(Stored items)
———

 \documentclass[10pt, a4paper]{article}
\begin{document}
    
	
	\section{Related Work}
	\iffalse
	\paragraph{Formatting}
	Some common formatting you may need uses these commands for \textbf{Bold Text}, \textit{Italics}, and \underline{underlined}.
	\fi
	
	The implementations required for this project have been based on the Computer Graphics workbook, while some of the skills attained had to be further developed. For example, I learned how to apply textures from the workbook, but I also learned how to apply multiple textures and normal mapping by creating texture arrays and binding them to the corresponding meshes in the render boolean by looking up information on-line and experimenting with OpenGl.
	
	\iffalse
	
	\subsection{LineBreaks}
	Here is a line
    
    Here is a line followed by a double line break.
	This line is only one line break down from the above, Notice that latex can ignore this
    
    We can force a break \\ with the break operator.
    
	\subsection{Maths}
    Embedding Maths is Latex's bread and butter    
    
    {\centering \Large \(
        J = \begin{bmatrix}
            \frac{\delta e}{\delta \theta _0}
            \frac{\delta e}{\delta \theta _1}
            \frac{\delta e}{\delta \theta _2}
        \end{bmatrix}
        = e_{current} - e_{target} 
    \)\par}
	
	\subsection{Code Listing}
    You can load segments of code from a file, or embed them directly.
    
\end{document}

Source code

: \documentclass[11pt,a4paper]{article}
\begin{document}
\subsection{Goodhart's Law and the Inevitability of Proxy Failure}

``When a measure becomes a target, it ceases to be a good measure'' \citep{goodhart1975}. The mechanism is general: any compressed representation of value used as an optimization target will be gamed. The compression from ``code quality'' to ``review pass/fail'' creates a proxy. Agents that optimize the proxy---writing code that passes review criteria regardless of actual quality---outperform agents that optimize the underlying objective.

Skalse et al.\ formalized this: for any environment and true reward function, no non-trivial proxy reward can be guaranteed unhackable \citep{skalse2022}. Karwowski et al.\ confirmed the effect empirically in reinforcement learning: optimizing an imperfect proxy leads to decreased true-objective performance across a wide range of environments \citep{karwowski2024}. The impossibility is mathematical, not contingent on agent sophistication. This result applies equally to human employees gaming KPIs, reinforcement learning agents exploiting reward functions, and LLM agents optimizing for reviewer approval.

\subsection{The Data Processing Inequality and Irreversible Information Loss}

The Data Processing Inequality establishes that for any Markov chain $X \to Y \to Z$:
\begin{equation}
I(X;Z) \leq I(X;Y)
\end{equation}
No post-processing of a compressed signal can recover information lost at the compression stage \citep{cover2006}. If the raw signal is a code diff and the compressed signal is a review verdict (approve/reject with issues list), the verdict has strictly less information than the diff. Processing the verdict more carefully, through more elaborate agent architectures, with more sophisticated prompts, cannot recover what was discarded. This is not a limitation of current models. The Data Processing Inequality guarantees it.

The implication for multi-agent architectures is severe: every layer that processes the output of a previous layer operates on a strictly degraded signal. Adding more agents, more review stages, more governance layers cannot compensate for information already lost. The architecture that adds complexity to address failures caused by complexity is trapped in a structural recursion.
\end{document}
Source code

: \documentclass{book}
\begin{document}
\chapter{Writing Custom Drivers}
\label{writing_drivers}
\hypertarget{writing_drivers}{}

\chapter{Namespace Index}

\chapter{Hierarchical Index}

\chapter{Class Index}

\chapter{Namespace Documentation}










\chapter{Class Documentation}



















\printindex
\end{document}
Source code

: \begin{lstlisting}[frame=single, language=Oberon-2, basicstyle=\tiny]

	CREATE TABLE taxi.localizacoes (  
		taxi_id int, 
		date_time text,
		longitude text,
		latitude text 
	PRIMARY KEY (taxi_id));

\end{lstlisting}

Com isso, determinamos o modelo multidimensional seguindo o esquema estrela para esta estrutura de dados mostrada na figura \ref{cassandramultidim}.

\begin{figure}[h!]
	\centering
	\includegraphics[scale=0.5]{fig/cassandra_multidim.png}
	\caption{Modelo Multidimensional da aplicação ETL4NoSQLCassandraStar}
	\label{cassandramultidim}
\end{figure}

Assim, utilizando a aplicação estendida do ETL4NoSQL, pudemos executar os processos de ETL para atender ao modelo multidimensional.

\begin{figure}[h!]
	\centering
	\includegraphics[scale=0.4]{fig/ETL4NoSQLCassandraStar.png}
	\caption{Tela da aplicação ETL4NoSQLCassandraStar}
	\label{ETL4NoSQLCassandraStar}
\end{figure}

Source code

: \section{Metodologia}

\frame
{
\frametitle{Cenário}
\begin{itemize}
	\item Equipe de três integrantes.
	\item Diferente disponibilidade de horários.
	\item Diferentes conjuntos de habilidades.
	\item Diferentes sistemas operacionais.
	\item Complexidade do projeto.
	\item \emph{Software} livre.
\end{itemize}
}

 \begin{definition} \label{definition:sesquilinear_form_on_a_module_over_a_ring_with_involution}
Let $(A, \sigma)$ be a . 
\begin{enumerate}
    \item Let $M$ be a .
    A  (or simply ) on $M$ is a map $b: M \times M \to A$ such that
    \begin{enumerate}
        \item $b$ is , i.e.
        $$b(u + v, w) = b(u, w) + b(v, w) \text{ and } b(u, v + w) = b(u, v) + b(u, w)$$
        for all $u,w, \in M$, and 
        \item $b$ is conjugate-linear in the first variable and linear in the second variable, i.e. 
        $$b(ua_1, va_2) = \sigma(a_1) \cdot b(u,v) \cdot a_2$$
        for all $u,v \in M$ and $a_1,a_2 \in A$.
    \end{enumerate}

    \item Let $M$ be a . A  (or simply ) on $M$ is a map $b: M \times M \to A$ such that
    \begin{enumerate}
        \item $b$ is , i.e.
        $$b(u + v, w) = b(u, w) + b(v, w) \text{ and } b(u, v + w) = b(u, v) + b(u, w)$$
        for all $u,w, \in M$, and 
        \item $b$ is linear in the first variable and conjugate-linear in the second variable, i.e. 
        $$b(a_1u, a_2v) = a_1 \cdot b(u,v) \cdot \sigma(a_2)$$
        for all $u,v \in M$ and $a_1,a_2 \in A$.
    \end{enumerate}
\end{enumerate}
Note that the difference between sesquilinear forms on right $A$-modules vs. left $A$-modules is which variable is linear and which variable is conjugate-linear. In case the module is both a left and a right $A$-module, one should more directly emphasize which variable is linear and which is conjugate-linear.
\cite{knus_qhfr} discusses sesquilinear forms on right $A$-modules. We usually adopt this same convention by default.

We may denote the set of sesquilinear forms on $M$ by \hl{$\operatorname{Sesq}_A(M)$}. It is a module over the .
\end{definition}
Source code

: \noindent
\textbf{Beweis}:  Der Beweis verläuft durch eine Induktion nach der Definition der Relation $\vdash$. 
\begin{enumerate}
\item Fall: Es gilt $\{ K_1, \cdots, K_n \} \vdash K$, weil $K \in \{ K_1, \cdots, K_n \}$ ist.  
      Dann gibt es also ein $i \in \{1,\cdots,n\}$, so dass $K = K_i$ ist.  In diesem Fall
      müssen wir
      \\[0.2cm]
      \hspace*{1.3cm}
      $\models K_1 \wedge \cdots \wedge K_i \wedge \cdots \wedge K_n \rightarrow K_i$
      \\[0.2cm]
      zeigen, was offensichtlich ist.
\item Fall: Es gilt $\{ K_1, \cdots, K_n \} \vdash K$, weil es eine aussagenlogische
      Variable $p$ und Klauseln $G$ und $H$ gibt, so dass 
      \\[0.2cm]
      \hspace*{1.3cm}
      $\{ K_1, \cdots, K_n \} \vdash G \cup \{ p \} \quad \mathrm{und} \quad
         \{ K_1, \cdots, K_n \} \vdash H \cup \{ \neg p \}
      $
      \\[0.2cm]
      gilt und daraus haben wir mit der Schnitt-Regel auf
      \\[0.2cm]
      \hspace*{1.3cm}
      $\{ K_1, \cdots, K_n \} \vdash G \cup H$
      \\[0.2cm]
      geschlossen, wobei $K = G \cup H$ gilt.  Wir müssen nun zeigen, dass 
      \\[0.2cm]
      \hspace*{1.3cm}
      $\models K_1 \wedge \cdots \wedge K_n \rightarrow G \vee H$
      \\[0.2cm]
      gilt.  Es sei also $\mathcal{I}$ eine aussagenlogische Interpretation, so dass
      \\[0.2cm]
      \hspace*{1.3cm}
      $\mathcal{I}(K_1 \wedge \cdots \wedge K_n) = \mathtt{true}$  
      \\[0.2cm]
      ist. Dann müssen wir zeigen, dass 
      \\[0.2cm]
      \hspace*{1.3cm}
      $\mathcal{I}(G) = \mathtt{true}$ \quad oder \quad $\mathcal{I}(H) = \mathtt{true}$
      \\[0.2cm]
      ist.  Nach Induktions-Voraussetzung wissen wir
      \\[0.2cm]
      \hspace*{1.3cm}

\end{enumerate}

———

Scan the records for the string "from" and report each line where it occurs.

OUTPUT BELOW
	The implementations required for this project have been based on the Computer Graphics workbook, while some of the skills attained had to be further developed. For example, I learned how to apply textures from the workbook, but I also learned how to apply multiple textures and normal mapping by creating texture arrays and binding them to the corresponding meshes in the render boolean by looking up information on-line and experimenting with OpenGl.
	This line is only one line break down from the above, Notice that latex can ignore this
    You can load segments of code from a file, or embed them directly.
``When a measure becomes a target, it ceases to be a good measure'' \citep{goodhart1975}. The mechanism is general: any compressed representation of value used as an optimization target will be gamed. The compression from ``code quality'' to ``review pass/fail'' creates a proxy. Agents that optimize the proxy---writing code that passes review criteria regardless of actual quality---outperform agents that optimize the underlying objective.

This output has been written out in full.